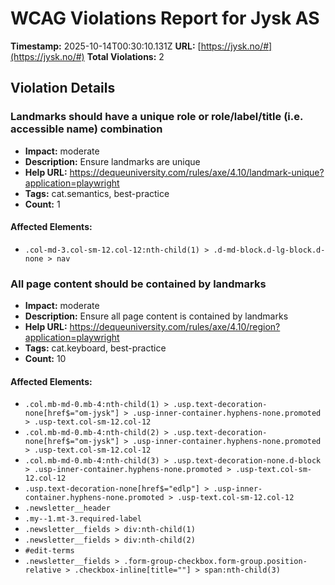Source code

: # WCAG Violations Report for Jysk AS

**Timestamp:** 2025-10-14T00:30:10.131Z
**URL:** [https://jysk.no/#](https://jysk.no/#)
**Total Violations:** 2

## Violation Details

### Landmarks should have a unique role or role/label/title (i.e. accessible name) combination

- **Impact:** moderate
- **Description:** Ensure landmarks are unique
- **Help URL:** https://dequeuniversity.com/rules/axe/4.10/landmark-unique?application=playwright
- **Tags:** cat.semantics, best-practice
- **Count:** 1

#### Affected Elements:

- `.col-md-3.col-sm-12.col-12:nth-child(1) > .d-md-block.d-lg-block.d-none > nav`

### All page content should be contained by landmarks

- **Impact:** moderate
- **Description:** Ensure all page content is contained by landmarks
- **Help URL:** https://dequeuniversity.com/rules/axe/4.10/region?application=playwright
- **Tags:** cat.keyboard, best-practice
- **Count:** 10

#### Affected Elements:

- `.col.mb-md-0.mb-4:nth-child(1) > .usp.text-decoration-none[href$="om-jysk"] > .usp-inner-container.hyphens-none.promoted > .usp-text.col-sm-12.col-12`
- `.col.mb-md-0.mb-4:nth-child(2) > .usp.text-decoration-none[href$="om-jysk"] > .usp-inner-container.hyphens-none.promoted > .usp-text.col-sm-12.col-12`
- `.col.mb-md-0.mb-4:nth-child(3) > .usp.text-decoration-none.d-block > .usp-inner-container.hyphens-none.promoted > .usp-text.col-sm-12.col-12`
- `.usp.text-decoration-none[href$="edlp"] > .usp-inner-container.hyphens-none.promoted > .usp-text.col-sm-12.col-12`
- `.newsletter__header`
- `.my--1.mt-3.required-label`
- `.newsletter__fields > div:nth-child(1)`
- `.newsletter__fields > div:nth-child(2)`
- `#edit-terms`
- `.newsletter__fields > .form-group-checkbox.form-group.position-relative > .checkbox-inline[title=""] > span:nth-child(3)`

### Exercise objective
Using the records above, retype everything exactly except the pictures.

### Completed exercise
Source code

: # WCAG Violations Report for Jysk AS

**Timestamp:** 2025-10-14T00:30:10.131Z
**URL:** [https://jysk.no/#](https://jysk.no/#)
**Total Violations:** 2

## Violation Details

### Landmarks should have a unique role or role/label/title (i.e. accessible name) combination

- **Impact:** moderate
- **Description:** Ensure landmarks are unique
- **Help URL:** https://dequeuniversity.com/rules/axe/4.10/landmark-unique?application=playwright
- **Tags:** cat.semantics, best-practice
- **Count:** 1

#### Affected Elements:

- `.col-md-3.col-sm-12.col-12:nth-child(1) > .d-md-block.d-lg-block.d-none > nav`

### All page content should be contained by landmarks

- **Impact:** moderate
- **Description:** Ensure all page content is contained by landmarks
- **Help URL:** https://dequeuniversity.com/rules/axe/4.10/region?application=playwright
- **Tags:** cat.keyboard, best-practice
- **Count:** 10

#### Affected Elements:

- `.col.mb-md-0.mb-4:nth-child(1) > .usp.text-decoration-none[href$="om-jysk"] > .usp-inner-container.hyphens-none.promoted > .usp-text.col-sm-12.col-12`
- `.col.mb-md-0.mb-4:nth-child(2) > .usp.text-decoration-none[href$="om-jysk"] > .usp-inner-container.hyphens-none.promoted > .usp-text.col-sm-12.col-12`
- `.col.mb-md-0.mb-4:nth-child(3) > .usp.text-decoration-none.d-block > .usp-inner-container.hyphens-none.promoted > .usp-text.col-sm-12.col-12`
- `.usp.text-decoration-none[href$="edlp"] > .usp-inner-container.hyphens-none.promoted > .usp-text.col-sm-12.col-12`
- `.newsletter__header`
- `.my--1.mt-3.required-label`
- `.newsletter__fields > div:nth-child(1)`
- `.newsletter__fields > div:nth-child(2)`
- `#edit-terms`
- `.newsletter__fields > .form-group-checkbox.form-group.position-relative > .checkbox-inline[title=""] > span:nth-child(3)`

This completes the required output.